[Saved data entries]

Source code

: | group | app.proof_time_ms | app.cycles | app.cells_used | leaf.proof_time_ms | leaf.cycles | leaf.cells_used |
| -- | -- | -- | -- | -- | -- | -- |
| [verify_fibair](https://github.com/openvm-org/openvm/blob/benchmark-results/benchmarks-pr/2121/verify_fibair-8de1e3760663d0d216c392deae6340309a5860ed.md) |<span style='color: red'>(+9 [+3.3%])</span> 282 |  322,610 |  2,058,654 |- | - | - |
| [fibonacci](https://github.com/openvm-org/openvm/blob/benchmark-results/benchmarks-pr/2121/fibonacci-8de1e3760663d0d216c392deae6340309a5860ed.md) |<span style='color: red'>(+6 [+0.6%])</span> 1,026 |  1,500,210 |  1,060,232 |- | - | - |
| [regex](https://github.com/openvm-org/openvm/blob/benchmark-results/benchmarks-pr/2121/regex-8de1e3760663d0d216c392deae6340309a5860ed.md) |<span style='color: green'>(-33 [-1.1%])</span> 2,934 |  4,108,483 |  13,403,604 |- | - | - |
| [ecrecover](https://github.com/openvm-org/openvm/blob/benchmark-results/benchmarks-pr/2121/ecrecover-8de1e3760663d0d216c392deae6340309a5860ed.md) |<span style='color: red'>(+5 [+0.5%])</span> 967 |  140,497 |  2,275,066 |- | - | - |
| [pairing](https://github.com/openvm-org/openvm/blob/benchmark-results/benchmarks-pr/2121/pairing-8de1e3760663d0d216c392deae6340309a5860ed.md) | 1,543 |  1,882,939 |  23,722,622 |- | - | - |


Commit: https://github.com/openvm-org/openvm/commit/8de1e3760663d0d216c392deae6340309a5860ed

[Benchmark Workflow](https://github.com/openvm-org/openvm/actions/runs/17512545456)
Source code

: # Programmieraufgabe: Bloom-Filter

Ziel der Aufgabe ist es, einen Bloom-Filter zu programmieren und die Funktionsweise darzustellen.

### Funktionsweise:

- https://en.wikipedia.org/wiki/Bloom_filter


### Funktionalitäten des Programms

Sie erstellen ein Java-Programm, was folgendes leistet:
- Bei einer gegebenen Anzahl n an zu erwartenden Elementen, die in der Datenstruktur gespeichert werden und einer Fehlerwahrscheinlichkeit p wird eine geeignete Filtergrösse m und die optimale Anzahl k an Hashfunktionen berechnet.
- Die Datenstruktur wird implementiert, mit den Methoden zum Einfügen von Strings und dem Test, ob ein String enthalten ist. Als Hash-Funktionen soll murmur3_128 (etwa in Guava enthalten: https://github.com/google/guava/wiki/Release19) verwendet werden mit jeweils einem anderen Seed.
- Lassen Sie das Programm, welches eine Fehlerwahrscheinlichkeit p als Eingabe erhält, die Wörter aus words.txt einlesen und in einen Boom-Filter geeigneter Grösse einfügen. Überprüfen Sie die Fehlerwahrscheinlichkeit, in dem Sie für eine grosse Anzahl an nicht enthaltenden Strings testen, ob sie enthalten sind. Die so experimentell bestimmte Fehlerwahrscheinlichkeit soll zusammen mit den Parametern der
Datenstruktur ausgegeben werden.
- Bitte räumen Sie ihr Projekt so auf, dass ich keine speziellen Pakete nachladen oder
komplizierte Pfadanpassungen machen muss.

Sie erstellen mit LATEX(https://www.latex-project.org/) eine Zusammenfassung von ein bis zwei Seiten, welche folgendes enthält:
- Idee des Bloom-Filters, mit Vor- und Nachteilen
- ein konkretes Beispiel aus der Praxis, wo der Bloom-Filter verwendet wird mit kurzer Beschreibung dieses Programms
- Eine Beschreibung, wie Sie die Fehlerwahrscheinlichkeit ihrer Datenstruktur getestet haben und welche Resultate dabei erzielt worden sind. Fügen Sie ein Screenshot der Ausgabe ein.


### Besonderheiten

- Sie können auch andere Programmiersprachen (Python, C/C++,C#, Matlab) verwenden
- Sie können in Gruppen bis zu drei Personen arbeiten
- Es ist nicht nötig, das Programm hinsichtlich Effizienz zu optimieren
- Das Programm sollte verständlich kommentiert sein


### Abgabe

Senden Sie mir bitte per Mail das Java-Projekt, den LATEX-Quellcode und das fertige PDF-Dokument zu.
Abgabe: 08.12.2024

- **YOUR GOAL**
Could you reproduce exactly the lines of the entries above, from the one with "Ziel der Aufgabe" through the one with "### Funktionalitäten des Programms", and nothing else?

- **RESULT OF THE EXERCISE**
Ziel der Aufgabe ist es, einen Bloom-Filter zu programmieren und die Funktionsweise darzustellen.

### Funktionsweise:

- https://en.wikipedia.org/wiki/Bloom_filter


### Funktionalitäten des Programms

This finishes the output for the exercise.